It would be wonderful if somebody would put a reasonably secure package (much like PGP) and copyleft the source. ... What I'd need, if I wanted to integrate this technology into new platforms such as voice communication or an encrypted file system, is a library of tools for shuffling this data around and piping it through the "magic" algorithms.
I wonder if somebody on this list could outline what efforts are being made in this area. Well the GNU MP library would be a good place to start (it implements the raw RSA operations quite efficiently). It wouldn't be much work to package it up with free code for Triple DES, IDEA, MD5, SHS and some good "random" number generation algorithms.
What you are looking for is something like RSAREF with different licensing terms.

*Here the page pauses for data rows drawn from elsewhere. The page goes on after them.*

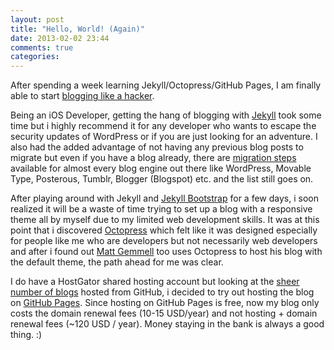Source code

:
 ```yaml
---
layout: post
title: "Hello, World! (Again)"
date: 2013-02-02 23:44
comments: true
categories: 
---
```


After spending a week learning Jekyll/Octopress/GitHub Pages, I am finally able to start [blogging like a hacker](http://tom.preston-werner.com/2008/11/17/blogging-like-a-hacker.html).

Being an iOS Developer, getting the hang of blogging with [Jekyll](https://github.com/mojombo/jekyll) took some time but i highly recommend it for any developer who wants to escape the security updates of WordPress or if you are just looking for an adventure. I also had the added advantage of not having any previous blog posts to migrate but even if you have a blog already, there are [migration steps](https://github.com/mojombo/jekyll/wiki/Blog-Migrations) available for almost every blog engine out there like WordPress, Movable Type, Posterous, Tumblr, Blogger (Blogspot) etc. and the list still goes on. 

<!-- more -->

After playing around with Jekyll and [Jekyll Bootstrap](http://jekyllbootstrap.com/) for a few days, i soon realized it will be a waste of time trying to set up a blog with a responsive theme all by myself due to my limited web development skills. It was at this point that i discovered [Octopress](http://octopress.org/) which felt like it was designed especially for people like me who are developers but not necessarily web developers and after i found out [Matt Gemmell](http://mattgemmell.com/) too uses Octopress to host his blog with the default theme, the path ahead for me was clear. 

I do have a HostGator shared hosting account but looking at the [sheer number of blogs](https://github.com/mojombo/jekyll/wiki/Sites) hosted from GitHub, i decided to try out hosting the blog on [GitHub Pages](http://pages.github.com/). Since hosting on GitHub Pages is free, now my blog only costs the domain renewal fees (10-15 USD/year) and not hosting + domain renewal fees (~120 USD / year). Money staying in the bank is always a good thing. :)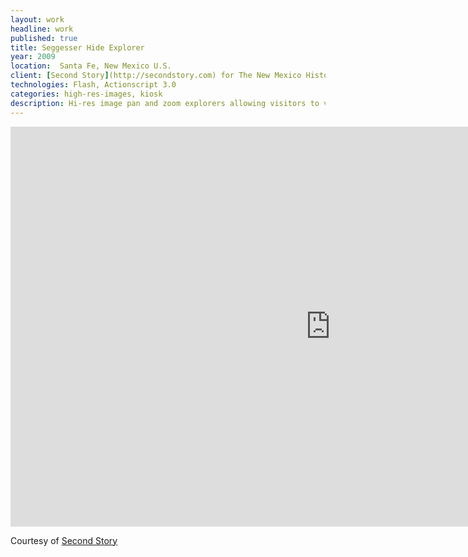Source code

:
 ```yaml
---
layout: work
headline: work
published: true
title: Seggesser Hide Explorer
year: 2009
location:  Santa Fe, New Mexico U.S.
client: [Second Story](http://secondstory.com) for The New Mexico History Museum
technologies: Flash, Actionscript 3.0
categories: high-res-images, kiosk
description: Hi-res image pan and zoom explorers allowing visitors to view artifacts in incredible detail
---
```


<iframe src="https://player.vimeo.com/video/32341531?color=D6A34B" width="1024" height="640" frameborder="0" webkitallowfullscreen mozallowfullscreen allowfullscreen></iframe>
<p>Courtesy of <a href="https://vimeo.com/secondstory">Second Story</a></p>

What I would like to see is libraries from PGP, along with some additions. Why PGP? It would be nice to be able to use the optimized IDEA and RSA algorithms from PGP. More importantly it would be nice to write programs that use the well established key ring files. This would solve problems of key ring distribution. It would also mean that crypto programmers need not worry about their own random number generation, with all random number generation handled by the PGP libs. The advantage of this is that there would be 1 random number generator that did things right rather than a bunch of implementations that had subtle flaws. If everything shares the same implementation, that implementation can be strengthened much faster. The PGP library itself is not enough though, it is missing some things that should accompany it: DES/triple-DES and DH key exchange for example. Tim N.